When Should I Start Writing College Essays?

When Should I Start Writing College Essays?

While we recommend you start working on college essays at least 4-6 months before they are due, we also know that there are as many ways to work as there are students. Each one of you has your own pace, commitments, goals, availabilities – and we want to honor that. Instead of telling you when to start, we invite you to consider the following factors that tend to impact the quality of college essays.

1. Strategizing Essays

While most essay prompts are released in around August, colleges rarely make massive changes to prompts from previous application cycles. As such, you can use last year’s prompts to start thinking about your essays early.

The admissions officers want to see you as a person – beyond the sum of your grades, SAT scores, number of extra-curricular achievements, awards and honors. The evaluation process is holistic – which means that the product of your application journey should also be well-rounded. Depending on the schools you apply to, you will be required to write either long- or short-form essays, the lengths of which can vary from 150 to 650 words. Some schools might also ask short-answer questions such as ‘what are your favorite books?’ or ‘what brings you joy?’.

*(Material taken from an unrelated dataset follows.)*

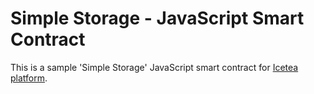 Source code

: # Simple Storage - JavaScript Smart Contract

This is a sample 'Simple Storage' JavaScript smart contract for [Icetea platform][platform].

[platform]: https://icetea.io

You can imagine that a strong application means not just ‘good writing,’ but also ‘good strategizing’. Before you begin to write, you should have a plan for every essay that presents you as a well-rounded student, while also promoting the key message you want to convey to Admissions Officers. Thinking and brainstorming takes time – sometimes weeks, sometimes months. Consider the amount of time you would likely need to create specific outlines for each application segment. 

2. Writing and Editing

After brainstorming comes writing. After writing comes editing. Many students – especially those who identify as good writers – seem to believe that once they have an outline of their essay, the writing will be a cakewalk. While some students may be confident in their ability to rush applications at the very last minute, we do not recommend it. On an average, it takes about 4-6 drafts for any given essay to become worthy of submitting. Multiply this with the number of essays you have to write, and you get the number of editing rounds you will have to sit through!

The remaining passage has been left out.